[[ DATA RECORDS, beginning ]]
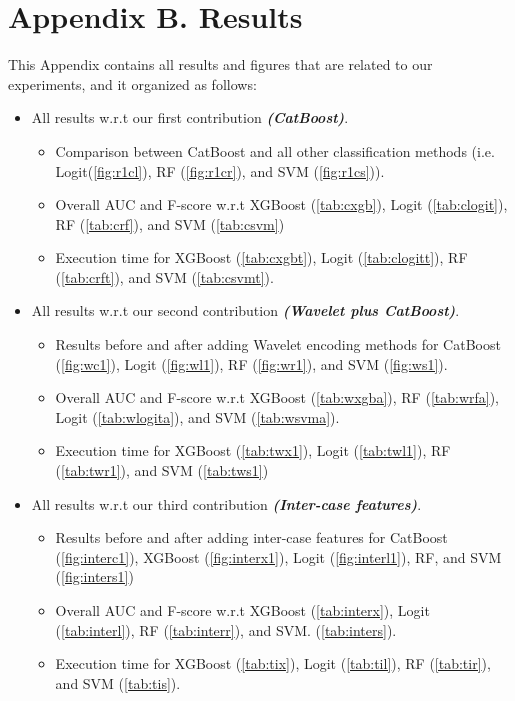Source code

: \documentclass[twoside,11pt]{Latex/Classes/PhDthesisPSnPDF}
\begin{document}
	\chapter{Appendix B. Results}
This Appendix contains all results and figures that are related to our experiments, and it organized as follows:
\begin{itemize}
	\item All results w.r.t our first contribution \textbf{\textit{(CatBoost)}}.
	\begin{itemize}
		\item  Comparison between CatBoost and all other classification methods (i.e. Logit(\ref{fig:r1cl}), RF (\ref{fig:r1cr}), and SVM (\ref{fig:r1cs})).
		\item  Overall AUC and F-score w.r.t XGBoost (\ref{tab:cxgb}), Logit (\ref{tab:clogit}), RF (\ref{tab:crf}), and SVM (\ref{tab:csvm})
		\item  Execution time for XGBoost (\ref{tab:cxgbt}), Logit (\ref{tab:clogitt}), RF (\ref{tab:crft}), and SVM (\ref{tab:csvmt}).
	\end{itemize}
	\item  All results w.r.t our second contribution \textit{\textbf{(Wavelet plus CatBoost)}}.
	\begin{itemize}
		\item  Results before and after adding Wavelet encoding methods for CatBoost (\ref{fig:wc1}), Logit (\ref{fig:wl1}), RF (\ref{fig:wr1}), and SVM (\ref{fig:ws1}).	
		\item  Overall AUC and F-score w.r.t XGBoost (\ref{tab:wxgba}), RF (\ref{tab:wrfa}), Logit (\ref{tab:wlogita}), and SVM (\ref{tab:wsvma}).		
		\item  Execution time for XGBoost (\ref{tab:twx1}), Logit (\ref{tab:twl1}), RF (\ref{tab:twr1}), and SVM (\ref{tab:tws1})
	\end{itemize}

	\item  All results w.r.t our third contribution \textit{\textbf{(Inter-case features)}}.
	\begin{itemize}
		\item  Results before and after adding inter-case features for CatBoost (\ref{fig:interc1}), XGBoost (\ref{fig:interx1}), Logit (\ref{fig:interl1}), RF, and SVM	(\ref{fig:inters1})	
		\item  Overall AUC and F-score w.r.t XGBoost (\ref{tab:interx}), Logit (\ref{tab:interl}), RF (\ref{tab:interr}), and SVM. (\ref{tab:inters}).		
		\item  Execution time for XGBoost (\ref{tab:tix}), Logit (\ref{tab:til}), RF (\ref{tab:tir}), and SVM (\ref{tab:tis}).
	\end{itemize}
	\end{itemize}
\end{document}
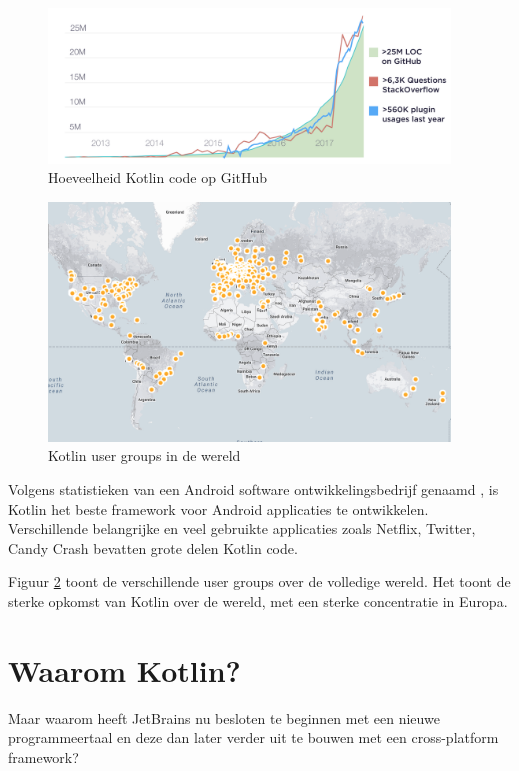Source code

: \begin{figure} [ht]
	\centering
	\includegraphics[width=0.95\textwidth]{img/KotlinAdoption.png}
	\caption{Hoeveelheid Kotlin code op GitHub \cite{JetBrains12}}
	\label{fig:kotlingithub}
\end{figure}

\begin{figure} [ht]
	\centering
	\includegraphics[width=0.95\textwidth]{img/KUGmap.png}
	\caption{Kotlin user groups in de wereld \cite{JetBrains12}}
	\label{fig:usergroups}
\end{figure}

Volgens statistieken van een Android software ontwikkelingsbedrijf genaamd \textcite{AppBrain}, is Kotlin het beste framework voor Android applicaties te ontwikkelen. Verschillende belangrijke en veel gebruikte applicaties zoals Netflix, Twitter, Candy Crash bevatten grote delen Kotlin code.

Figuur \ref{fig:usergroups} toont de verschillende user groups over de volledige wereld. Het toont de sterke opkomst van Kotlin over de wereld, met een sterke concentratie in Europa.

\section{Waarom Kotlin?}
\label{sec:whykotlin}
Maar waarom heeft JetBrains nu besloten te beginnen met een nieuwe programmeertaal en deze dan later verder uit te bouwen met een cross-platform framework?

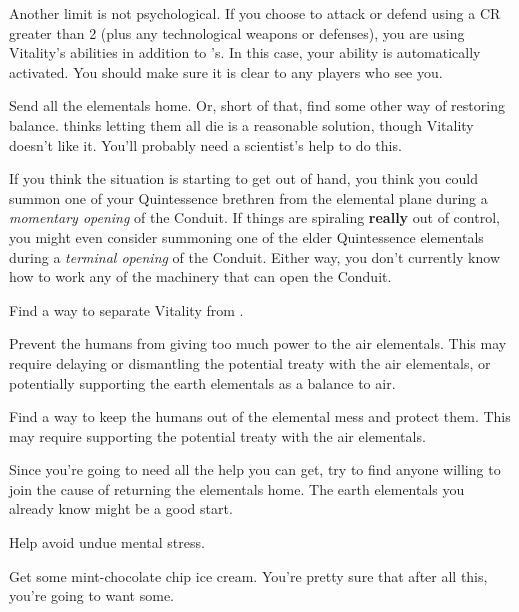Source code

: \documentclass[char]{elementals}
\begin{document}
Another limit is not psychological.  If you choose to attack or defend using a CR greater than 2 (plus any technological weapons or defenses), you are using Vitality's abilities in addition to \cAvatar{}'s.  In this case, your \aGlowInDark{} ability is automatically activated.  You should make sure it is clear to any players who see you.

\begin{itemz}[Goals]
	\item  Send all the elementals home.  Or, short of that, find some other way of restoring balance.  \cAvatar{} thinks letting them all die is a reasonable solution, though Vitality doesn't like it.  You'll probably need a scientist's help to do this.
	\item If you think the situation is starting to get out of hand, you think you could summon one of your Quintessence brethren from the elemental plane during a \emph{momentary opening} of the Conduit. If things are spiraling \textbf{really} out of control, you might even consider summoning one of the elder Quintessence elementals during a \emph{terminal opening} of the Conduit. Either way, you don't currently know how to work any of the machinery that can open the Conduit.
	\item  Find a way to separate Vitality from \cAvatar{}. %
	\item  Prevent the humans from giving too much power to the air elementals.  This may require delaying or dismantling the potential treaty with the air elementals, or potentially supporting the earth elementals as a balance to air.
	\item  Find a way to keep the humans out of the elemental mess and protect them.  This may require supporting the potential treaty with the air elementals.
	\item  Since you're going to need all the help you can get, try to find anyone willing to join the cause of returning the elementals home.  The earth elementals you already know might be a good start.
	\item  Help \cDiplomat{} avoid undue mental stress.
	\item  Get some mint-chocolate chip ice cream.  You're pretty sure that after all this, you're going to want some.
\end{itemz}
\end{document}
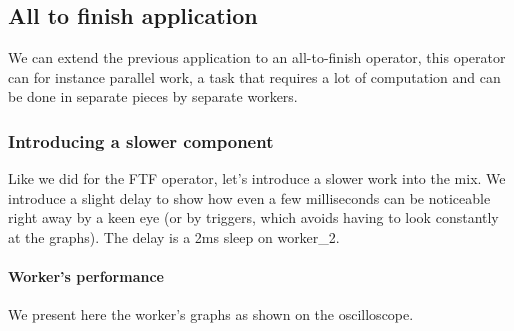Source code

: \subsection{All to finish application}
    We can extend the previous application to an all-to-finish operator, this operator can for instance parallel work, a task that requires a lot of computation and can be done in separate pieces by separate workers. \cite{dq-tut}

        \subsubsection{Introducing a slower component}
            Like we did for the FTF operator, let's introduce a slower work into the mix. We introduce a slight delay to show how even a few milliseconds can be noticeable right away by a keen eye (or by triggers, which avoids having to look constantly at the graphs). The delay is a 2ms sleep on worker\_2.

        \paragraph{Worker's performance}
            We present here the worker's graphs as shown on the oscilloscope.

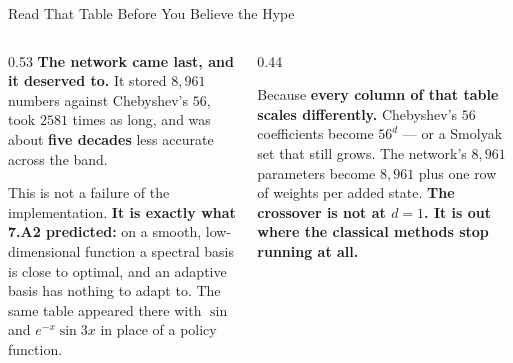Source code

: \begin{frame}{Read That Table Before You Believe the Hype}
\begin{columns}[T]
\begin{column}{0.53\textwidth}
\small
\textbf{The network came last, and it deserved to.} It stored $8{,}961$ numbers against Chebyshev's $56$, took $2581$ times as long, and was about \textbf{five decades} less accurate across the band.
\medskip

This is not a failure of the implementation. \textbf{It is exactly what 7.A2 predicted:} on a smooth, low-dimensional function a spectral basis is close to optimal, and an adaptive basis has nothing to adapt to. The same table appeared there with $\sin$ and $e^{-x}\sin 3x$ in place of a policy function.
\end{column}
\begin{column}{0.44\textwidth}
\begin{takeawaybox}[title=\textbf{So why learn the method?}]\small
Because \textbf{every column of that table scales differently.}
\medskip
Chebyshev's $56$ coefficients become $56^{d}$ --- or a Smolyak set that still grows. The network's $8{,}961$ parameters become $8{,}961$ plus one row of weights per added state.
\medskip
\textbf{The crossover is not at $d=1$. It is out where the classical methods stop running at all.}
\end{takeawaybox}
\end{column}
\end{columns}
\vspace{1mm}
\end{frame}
[[ DATA RECORDS, end ]]
[[ DATA RECORDS, beginning ]]
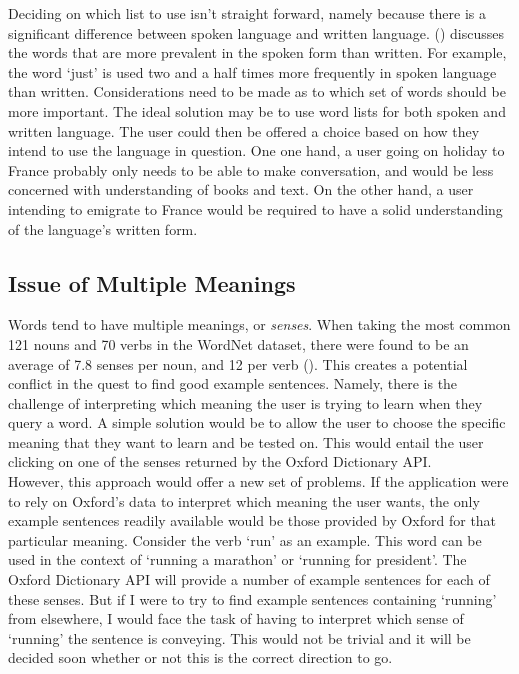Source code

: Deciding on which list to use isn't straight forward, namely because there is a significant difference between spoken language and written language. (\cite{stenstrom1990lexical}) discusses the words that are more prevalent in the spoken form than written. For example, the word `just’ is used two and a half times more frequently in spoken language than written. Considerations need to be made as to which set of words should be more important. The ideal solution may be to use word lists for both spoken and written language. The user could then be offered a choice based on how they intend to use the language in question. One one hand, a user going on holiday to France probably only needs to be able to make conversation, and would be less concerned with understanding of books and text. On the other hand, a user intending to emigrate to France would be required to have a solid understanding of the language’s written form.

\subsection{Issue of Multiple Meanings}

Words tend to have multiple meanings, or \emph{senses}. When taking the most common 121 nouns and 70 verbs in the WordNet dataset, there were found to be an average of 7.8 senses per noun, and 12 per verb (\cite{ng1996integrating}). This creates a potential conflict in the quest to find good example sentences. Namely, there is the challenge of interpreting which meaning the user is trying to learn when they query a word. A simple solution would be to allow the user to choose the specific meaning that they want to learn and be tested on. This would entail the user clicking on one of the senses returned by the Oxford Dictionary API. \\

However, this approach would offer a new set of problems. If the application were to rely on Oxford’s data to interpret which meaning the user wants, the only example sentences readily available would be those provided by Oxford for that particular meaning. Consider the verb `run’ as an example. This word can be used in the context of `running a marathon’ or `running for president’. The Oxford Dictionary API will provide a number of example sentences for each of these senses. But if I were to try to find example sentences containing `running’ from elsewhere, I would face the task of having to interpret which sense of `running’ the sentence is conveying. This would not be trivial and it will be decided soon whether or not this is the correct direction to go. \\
[[ DATA RECORDS, end ]]
[[ DATA RECORDS, beginning ]]
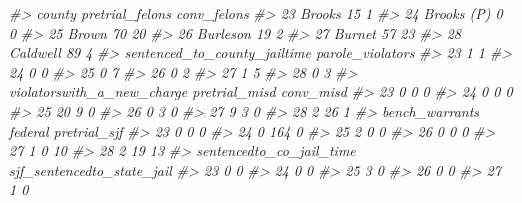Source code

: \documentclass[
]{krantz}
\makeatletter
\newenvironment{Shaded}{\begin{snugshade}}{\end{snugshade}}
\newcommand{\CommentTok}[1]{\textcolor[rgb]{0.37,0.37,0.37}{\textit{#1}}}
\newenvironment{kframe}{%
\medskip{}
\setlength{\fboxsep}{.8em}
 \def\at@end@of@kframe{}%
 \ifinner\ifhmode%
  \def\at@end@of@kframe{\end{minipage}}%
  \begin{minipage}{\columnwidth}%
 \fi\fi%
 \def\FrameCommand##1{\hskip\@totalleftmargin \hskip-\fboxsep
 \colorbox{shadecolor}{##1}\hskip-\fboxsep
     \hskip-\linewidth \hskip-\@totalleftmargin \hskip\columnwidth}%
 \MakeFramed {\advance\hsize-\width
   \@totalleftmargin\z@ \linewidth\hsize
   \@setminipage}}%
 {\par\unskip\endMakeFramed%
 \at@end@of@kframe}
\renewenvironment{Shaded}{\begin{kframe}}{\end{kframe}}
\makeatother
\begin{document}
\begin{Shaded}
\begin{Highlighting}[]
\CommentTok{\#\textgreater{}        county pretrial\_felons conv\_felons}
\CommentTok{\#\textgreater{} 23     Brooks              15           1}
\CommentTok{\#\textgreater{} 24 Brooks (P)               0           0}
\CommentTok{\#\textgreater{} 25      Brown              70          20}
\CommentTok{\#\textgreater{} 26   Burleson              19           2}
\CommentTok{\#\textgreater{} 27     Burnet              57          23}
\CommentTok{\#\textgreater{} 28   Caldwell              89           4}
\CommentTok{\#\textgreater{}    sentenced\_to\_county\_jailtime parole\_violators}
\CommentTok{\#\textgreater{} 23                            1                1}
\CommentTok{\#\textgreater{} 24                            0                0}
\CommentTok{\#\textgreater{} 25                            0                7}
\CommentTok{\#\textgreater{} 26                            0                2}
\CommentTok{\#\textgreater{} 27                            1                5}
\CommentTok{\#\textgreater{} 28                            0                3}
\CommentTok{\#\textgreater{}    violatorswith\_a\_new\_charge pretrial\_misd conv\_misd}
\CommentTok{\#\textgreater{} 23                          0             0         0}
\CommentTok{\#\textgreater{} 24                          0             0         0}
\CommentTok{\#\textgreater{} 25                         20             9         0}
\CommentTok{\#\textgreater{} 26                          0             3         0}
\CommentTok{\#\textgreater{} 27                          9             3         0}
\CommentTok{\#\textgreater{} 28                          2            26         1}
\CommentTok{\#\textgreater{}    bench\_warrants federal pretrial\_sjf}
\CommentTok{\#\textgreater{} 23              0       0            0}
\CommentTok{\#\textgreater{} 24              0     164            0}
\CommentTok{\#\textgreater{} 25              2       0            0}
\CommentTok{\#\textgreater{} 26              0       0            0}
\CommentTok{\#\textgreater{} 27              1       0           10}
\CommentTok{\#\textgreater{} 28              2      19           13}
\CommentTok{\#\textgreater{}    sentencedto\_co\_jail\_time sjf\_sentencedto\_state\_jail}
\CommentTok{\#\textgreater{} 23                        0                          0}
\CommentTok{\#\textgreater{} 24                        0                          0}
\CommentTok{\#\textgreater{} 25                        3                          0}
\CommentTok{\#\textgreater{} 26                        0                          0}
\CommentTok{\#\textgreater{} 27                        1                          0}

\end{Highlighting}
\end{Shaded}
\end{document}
[[ DATA RECORDS, end ]]
**WHAT THE TASK REQUIRES**: Quote the lines above exactly, starting with the one that has "concentratie in Europa." and ending with the one that has "to do this."; drop the pictures and include nothing else.

**REPLY TO THE TASK**:
Figuur \ref{fig:usergroups} toont de verschillende user groups over de volledige wereld. Het toont de sterke opkomst van Kotlin over de wereld, met een sterke concentratie in Europa.

\section{Waarom Kotlin?}
\label{sec:whykotlin}
Maar waarom heeft JetBrains nu besloten te beginnen met een nieuwe programmeertaal en deze dan later verder uit te bouwen met een cross-platform framework?

Source code

: \documentclass[char]{elementals}
\begin{document}
Another limit is not psychological.  If you choose to attack or defend using a CR greater than 2 (plus any technological weapons or defenses), you are using Vitality's abilities in addition to \cAvatar{}'s.  In this case, your \aGlowInDark{} ability is automatically activated.  You should make sure it is clear to any players who see you.

\begin{itemz}[Goals]
	\item  Send all the elementals home.  Or, short of that, find some other way of restoring balance.  \cAvatar{} thinks letting them all die is a reasonable solution, though Vitality doesn't like it.  You'll probably need a scientist's help to do this.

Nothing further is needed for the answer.